* _DATA_:
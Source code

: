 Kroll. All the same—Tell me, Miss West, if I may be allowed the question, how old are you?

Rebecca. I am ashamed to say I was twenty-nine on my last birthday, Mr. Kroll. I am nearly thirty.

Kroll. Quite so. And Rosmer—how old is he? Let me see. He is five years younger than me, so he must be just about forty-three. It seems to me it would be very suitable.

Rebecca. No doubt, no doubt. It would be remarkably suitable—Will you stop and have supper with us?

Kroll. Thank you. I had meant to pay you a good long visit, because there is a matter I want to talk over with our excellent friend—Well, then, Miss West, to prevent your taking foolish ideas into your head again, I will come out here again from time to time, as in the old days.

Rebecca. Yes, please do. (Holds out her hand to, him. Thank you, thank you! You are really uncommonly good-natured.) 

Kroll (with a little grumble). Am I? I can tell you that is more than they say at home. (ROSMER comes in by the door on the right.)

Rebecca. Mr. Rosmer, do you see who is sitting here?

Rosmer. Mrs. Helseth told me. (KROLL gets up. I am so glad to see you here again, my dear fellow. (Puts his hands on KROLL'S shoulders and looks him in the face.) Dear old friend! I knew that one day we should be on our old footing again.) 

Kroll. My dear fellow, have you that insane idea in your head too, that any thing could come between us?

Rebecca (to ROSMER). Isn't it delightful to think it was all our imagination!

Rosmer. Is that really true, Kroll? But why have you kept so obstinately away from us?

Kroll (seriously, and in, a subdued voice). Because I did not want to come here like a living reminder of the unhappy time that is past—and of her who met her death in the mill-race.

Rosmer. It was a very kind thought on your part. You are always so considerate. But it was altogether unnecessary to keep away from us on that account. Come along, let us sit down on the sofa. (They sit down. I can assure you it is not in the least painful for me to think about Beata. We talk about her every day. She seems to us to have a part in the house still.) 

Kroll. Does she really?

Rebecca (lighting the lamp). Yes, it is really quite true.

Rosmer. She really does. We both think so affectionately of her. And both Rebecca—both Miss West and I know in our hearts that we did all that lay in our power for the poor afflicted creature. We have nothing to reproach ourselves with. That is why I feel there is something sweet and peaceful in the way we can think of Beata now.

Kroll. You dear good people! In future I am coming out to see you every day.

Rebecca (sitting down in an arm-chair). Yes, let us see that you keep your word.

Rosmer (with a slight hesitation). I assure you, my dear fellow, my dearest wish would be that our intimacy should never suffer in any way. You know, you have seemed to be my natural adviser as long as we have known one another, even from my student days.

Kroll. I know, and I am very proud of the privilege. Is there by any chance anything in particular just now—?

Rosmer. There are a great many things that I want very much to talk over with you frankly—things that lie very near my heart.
---
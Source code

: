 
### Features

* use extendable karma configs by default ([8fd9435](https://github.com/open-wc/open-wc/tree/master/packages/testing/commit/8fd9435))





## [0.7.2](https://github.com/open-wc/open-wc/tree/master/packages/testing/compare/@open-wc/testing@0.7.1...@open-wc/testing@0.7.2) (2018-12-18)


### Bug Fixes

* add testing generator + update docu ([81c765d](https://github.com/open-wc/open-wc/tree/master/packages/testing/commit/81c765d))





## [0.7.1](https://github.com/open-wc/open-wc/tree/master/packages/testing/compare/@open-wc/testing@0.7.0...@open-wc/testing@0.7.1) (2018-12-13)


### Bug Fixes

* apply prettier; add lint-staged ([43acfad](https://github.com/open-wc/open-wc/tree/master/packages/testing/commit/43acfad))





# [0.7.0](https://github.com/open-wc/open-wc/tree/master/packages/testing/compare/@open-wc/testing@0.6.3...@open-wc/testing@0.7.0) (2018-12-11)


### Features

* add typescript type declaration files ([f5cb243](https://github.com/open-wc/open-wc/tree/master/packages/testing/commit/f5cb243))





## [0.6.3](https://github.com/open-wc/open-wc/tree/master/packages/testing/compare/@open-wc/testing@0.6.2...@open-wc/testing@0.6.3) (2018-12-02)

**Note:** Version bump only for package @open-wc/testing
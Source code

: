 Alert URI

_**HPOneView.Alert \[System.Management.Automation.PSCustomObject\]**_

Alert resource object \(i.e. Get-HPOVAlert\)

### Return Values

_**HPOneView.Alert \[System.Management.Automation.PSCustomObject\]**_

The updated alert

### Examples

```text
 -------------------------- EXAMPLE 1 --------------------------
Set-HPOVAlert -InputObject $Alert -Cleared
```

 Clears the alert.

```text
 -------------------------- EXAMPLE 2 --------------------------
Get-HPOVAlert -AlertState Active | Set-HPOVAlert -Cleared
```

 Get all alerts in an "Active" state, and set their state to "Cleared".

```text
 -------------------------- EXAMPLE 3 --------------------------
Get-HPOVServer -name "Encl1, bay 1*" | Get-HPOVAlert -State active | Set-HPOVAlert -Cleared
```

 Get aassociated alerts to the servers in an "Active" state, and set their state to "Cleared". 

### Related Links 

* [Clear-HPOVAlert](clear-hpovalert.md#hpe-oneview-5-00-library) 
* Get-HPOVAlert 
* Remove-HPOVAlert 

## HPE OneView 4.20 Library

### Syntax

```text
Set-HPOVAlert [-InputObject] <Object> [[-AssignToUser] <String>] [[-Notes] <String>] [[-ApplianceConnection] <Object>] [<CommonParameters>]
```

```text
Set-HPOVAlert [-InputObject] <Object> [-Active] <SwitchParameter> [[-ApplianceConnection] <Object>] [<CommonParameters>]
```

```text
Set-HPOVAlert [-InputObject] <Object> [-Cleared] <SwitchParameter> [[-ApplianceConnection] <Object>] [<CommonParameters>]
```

* _WHAT YOU ARE ASKED TO DO_:
Among the lines above, find those with the string "Miss" and copy them.

* _SOLUTION TO THE PROBLEM_:
: Kroll. All the same—Tell me, Miss West, if I may be allowed the question, how old are you?
Kroll. Thank you. I had meant to pay you a good long visit, because there is a matter I want to talk over with our excellent friend—Well, then, Miss West, to prevent your taking foolish ideas into your head again, I will come out here again from time to time, as in the old days.
Rosmer. She really does. We both think so affectionately of her. And both Rebecca—both Miss West and I know in our hearts that we did all that lay in our power for the poor afflicted creature. We have nothing to reproach ourselves with. That is why I feel there is something sweet and peaceful in the way we can think of Beata now.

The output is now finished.